▸ **REQUIREMENT**:
Looking through the listing below, state how many lines have the word "Телефон" in them. Only the number should be given.

▸ **EXERCISE INPUTS**:
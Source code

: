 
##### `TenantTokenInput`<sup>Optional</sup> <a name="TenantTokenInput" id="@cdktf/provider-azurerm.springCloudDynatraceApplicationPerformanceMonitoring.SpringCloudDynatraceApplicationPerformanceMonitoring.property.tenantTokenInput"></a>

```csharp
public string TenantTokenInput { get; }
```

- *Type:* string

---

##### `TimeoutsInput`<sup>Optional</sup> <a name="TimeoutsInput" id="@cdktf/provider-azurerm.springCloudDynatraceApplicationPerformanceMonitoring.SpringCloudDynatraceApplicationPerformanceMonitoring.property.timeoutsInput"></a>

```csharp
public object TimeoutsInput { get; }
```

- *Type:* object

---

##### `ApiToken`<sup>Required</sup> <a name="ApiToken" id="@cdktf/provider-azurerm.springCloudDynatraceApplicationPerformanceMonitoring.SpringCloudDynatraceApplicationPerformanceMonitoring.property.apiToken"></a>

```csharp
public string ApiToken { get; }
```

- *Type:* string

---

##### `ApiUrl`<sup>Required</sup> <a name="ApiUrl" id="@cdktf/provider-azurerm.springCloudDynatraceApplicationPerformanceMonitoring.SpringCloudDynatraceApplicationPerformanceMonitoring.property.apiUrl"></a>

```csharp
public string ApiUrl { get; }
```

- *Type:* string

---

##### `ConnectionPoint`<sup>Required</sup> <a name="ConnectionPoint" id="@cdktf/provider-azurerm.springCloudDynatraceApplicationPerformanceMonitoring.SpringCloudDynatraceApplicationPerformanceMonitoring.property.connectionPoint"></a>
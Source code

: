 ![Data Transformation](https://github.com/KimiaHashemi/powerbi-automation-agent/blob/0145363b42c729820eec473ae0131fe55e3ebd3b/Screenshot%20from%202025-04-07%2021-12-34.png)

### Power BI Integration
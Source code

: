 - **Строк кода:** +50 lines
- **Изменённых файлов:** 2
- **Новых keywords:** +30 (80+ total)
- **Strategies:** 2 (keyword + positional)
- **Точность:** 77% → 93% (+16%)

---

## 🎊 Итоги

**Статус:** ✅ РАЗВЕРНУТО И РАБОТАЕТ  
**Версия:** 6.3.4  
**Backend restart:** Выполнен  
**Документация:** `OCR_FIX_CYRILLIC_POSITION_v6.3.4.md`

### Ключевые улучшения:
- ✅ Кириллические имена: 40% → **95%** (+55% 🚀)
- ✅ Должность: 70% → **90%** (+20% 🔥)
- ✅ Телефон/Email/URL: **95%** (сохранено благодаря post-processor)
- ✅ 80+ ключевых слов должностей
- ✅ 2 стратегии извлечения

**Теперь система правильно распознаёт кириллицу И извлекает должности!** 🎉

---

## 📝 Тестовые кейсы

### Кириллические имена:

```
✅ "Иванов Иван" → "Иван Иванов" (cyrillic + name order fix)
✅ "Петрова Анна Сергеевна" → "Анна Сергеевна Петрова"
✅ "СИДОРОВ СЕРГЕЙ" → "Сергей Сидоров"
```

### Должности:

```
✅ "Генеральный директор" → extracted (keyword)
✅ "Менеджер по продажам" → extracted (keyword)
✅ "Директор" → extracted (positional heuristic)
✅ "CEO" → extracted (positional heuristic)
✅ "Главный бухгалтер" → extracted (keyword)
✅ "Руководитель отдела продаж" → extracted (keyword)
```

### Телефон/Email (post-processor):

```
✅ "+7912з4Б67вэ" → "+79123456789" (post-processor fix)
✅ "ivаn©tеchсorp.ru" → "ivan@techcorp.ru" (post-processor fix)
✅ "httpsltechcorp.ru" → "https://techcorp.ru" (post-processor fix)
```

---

▸ **REPLY**:
2